Meski begitu, Jati Savitri Sekargati, mahasiswi doktoral Media and Journalism di Glasgow Caledonian University, justru merasa tertantang saat menjalani ibadah puasa di kota terbesar di Skotlandia itu. Jati, sapaan karibnya, menjelaskan, Ramadan yang jatuh pada awal musim semi kali ini membuat durasi puasa kian memanjang di setiap harinya.
“Durasi puasa 15 hingga 16 jam. Waktu berbuka puasa sekitar jam 20.30. Dan semakin hari jarak antara waktu berbuka dengan sahur semakin dekat,” katanya, kepada Ikhbar.com, Ahad, 16 April 2023.
Tarawih, lalu imsak kembali
Dia menceritakan, salat Tarawih lazim diselesaikan pada 23.30 waktu setempat. Sementara di jam 4 pagi, waktu sudah menujukkan imsak kembali.
“Tidak ada azan, karena masjid cukup jauh dan sangat jarang. Jadi panduannya hanya dari waktu yang sudah tertera di poster ramadan. Tidak ada festivity (kesemarakan) Ramadan seperti di Indonesia. Kita terbiasa berpuasa, sementara teman-teman warga lokal makan di hadapan kita,” ungkap Jati.

Sosok dengan segudang pengalaman broadcasting dan pertelevisian itu menyebut, jika benar-benar ingin merasakan atmosfer bulan suci Ramadan, ia dan keluarganya mesti rela berbus ria menuju masjid terdekat.
Di sana, kata Jati, ia bisa menjumpai komunitas Muslim dari berbagai negara. “Di saat berbuka puasa, takjilnya kurma dan kudapan kecil seperti samosa. Makanan berat biasanya nasi kebuli atau biryani dengan daging domba,” katanya.
Di Glasgow, sebut Jati, ada sejumlah masjid yang biasa menjadi titik kumpul favorit warga Muslim. Di antaranya, Glasgow Central Mosque, Ibrahim Masjeed, dan Paisley Mosque.

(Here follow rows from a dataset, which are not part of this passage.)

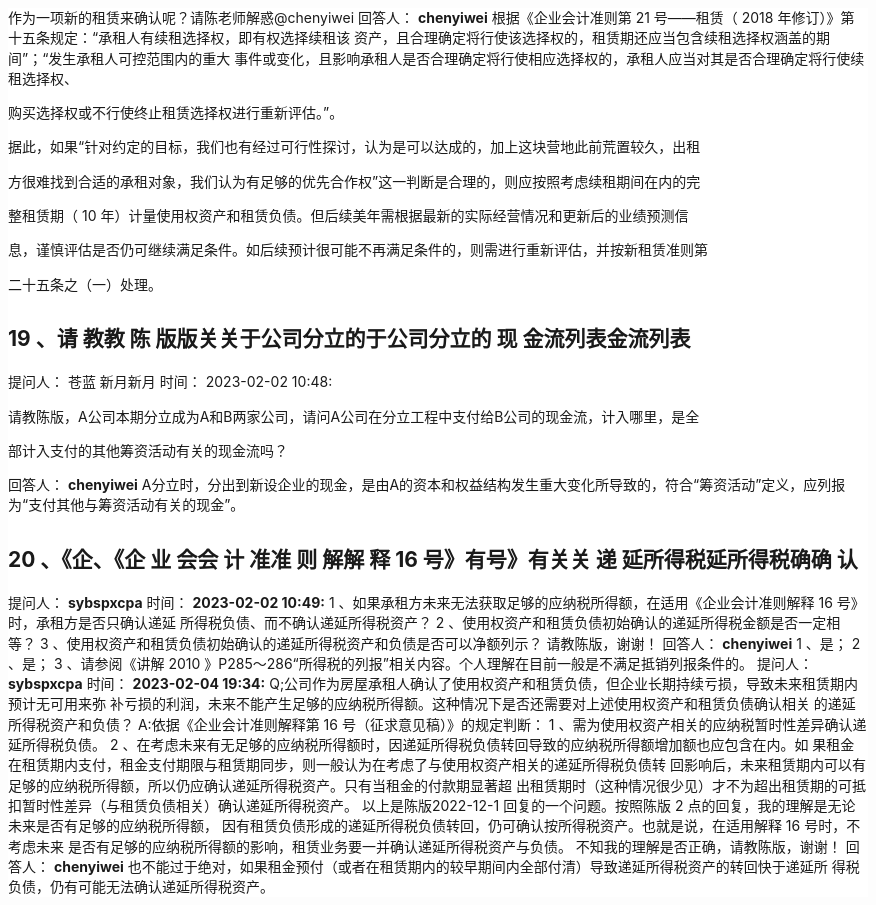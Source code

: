 作为一项新的租赁来确认呢？请陈老师解惑@chenyiwei
回答人： **chenyiwei**
根据《企业会计准则第 21 号——租赁（ 2018 年修订）》第十五条规定：“承租人有续租选择权，即有权选择续租该
资产，且合理确定将行使该选择权的，租赁期还应当包含续租选择权涵盖的期间”；“发生承租人可控范围内的重大
事件或变化，且影响承租人是否合理确定将行使相应选择权的，承租人应当对其是否合理确定将行使续租选择权、


购买选择权或不行使终止租赁选择权进行重新评估。”。

据此，如果“针对约定的目标，我们也有经过可行性探讨，认为是可以达成的，加上这块营地此前荒置较久，出租

方很难找到合适的承租对象，我们认为有足够的优先合作权”这一判断是合理的，则应按照考虑续租期间在内的完

整租赁期（ 10 年）计量使用权资产和租赁负债。但后续美年需根据最新的实际经营情况和更新后的业绩预测信

息，谨慎评估是否仍可继续满足条件。如后续预计很可能不再满足条件的，则需进行重新评估，并按新租赁准则第

二十五条之（一）处理。

## 19 、请 教教 陈 版版关关于公司分立的于公司分立的 现 金流列表金流列表

提问人： 苍蓝 新月新月 时间： 2023-02-02 10:48:

请教陈版，A公司本期分立成为A和B两家公司，请问A公司在分立工程中支付给B公司的现金流，计入哪里，是全

部计入支付的其他筹资活动有关的现金流吗？

回答人： **chenyiwei**
A分立时，分出到新设企业的现金，是由A的资本和权益结构发生重大变化所导致的，符合“筹资活动”定义，应列报
为“支付其他与筹资活动有关的现金”。

## 20 、《企、《企 业 会会 计 准准 则 解解 释 16 号》有号》有关关 递 延所得税延所得税确确 认

提问人： **sybspxcpa** 时间： **2023-02-02 10:49:**
1 、如果承租方未来无法获取足够的应纳税所得额，在适用《企业会计准则解释 16 号》时，承租方是否只确认递延
所得税负债、而不确认递延所得税资产？
2 、使用权资产和租赁负债初始确认的递延所得税金额是否一定相等？
3 、使用权资产和租赁负债初始确认的递延所得税资产和负债是否可以净额列示？
请教陈版，谢谢！
回答人： **chenyiwei**
1 、是；
2 、是；
3 、请参阅《讲解 2010 》P285～286“所得税的列报”相关内容。个人理解在目前一般是不满足抵销列报条件的。
提问人： **sybspxcpa** 时间： **2023-02-04 19:34:**
Q;公司作为房屋承租人确认了使用权资产和租赁负债，但企业长期持续亏损，导致未来租赁期内预计无可用来弥
补亏损的利润，未来不能产生足够的应纳税所得额。这种情况下是否还需要对上述使用权资产和租赁负债确认相关
的递延所得税资产和负债？
A:依据《企业会计准则解释第 16 号（征求意见稿）》的规定判断：
1 、需为使用权资产相关的应纳税暂时性差异确认递延所得税负债。
2 、在考虑未来有无足够的应纳税所得额时，因递延所得税负债转回导致的应纳税所得额增加额也应包含在内。如
果租金在租赁期内支付，租金支付期限与租赁期同步，则一般认为在考虑了与使用权资产相关的递延所得税负债转
回影响后，未来租赁期内可以有足够的应纳税所得额，所以仍应确认递延所得税资产。只有当租金的付款期显著超
出租赁期时（这种情况很少见）才不为超出租赁期的可抵扣暂时性差异（与租赁负债相关）确认递延所得税资产。
以上是陈版2022-12-1 回复的一个问题。按照陈版 2 点的回复，我的理解是无论未来是否有足够的应纳税所得额，
因有租赁负债形成的递延所得税负债转回，仍可确认按所得税资产。也就是说，在适用解释 16 号时，不考虑未来
是否有足够的应纳税所得额的影响，租赁业务要一并确认递延所得税资产与负债。
不知我的理解是否正确，请教陈版，谢谢！
回答人： **chenyiwei**
也不能过于绝对，如果租金预付（或者在租赁期内的较早期间内全部付清）导致递延所得税资产的转回快于递延所
得税负债，仍有可能无法确认递延所得税资产。
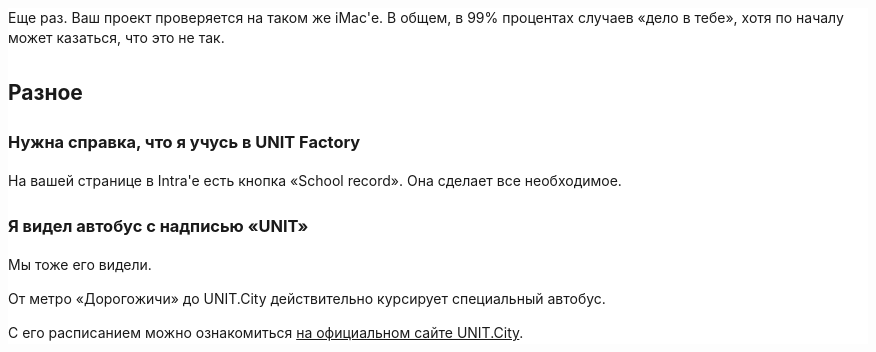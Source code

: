 Еще раз. Ваш проект проверяется на таком же iMac'е. В общем, в 99% процентах случаев «дело в тебе», хотя по началу может казаться, что это не так.

## Разное

### Нужна справка, что я учусь в UNIT Factory

На вашей странице в Intra'e есть кнопка «School record». Она сделает все необходимое.

### Я видел автобус с надписью «UNIT»

Мы тоже его видели.

От метро «Дорогожичи» до UNIT.City действительно курсирует специальный автобус.

С его расписанием можно ознакомиться [на официальном сайте UNIT.City](https://unit.city/shuttle-bus/).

“Setiap masjid mengadakan buka puasa bersama di setiap akhir pekan dan 10 malam terakhir untuk iktikaf,” ungkapnya.

Diplomasi pisang goreng
Jelang Lebaran, para diaspora Muslim mulai merencanakan sejumlah agenda. Dari mulai pengajian, buka bersama, salat Ied, hingga halalbihalal.

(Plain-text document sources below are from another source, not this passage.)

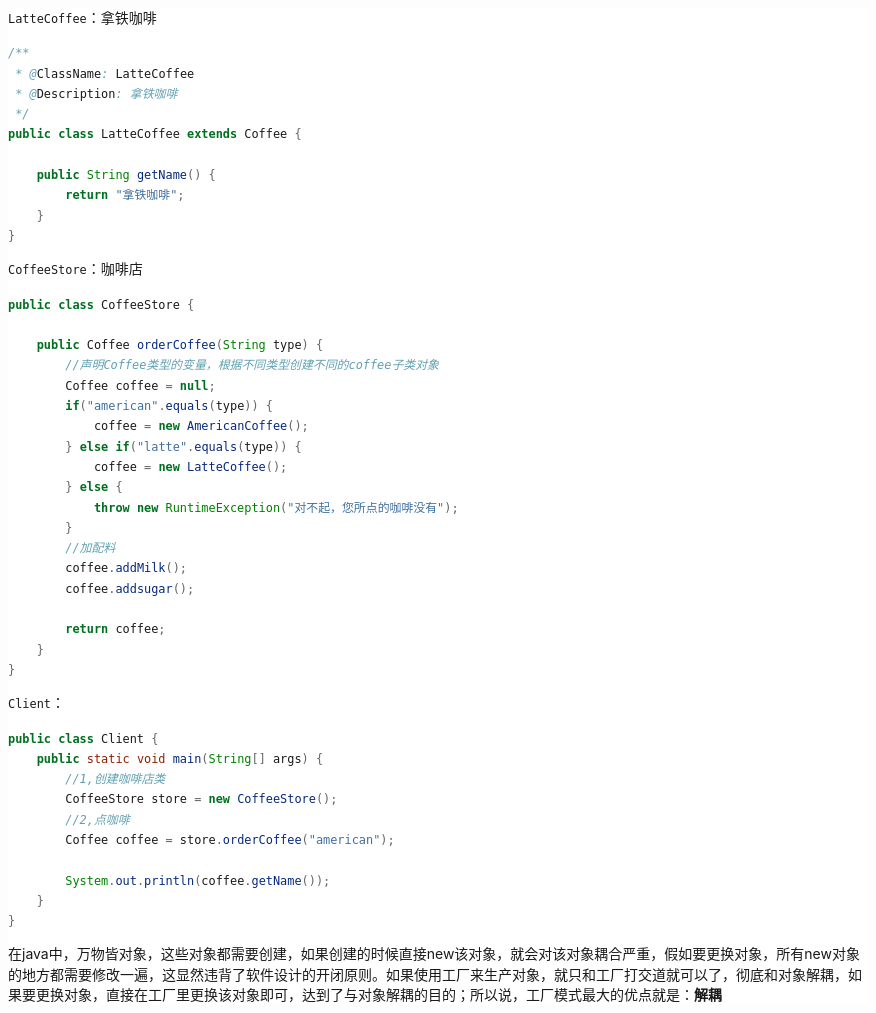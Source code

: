 `LatteCoffee`：拿铁咖啡

```java
/**
 * @ClassName: LatteCoffee
 * @Description: 拿铁咖啡
 */
public class LatteCoffee extends Coffee {

    public String getName() {
        return "拿铁咖啡";
    }
}
```

`CoffeeStore`：咖啡店

```java
public class CoffeeStore {

    public Coffee orderCoffee(String type) {
        //声明Coffee类型的变量，根据不同类型创建不同的coffee子类对象
        Coffee coffee = null;
        if("american".equals(type)) {
            coffee = new AmericanCoffee();
        } else if("latte".equals(type)) {
            coffee = new LatteCoffee();
        } else {
            throw new RuntimeException("对不起，您所点的咖啡没有");
        }
        //加配料
        coffee.addMilk();
        coffee.addsugar();

        return coffee;
    }
}
```

`Client`：

```java
public class Client {
    public static void main(String[] args) {
        //1,创建咖啡店类
        CoffeeStore store = new CoffeeStore();
        //2,点咖啡
        Coffee coffee = store.orderCoffee("american");

        System.out.println(coffee.getName());
    }
}
```

在java中，万物皆对象，这些对象都需要创建，如果创建的时候直接new该对象，就会对该对象耦合严重，假如要更换对象，所有new对象的地方都需要修改一遍，这显然违背了软件设计的开闭原则。如果使用工厂来生产对象，就只和工厂打交道就可以了，彻底和对象解耦，如果要更换对象，直接在工厂里更换该对象即可，达到了与对象解耦的目的；所以说，工厂模式最大的优点就是：**解耦**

“Tradisi Lebaran di sini lebih banyak diinisiasi warga Indonesia. Biasanya diselenggarakan Keluarga Islam Indonesia di Britania Raya (Kibar) Greater Glasgow,” katanya.
Sementara itu, Ketua Relawan Kibar Greater Glasgow, Priyo Pamungkas menjelaskan, komunitas yang digerakannya memiliki misi untuk merekatkan persaudaraan warga Muslim di kota seluas 1.755 kilometer persegi tersebut.
“Cara yang paling sederhana tetapi cukup efektif adalah dengan membagikan pisang goreng untuk takjil masyarakat muslim di Glasgow. ‘Diplomasi Pisang Goreng‘ ini dilakukan di kampus University of Glasgow dan beberapa masjid di sekitar Greater Glasgow,” ungkapnya.
Priyo menambahkan, istilah “Diplomasi Pisang Goreng” itu muncul lantaran gerakan tersebut telah terbukti sukses menjadi pembuka komunikasi dengan komunitas Muslim di Glasgow. “Sehingga ke depannya kami harapkan bisa membawa nama baik Indonesia,” ucapnya.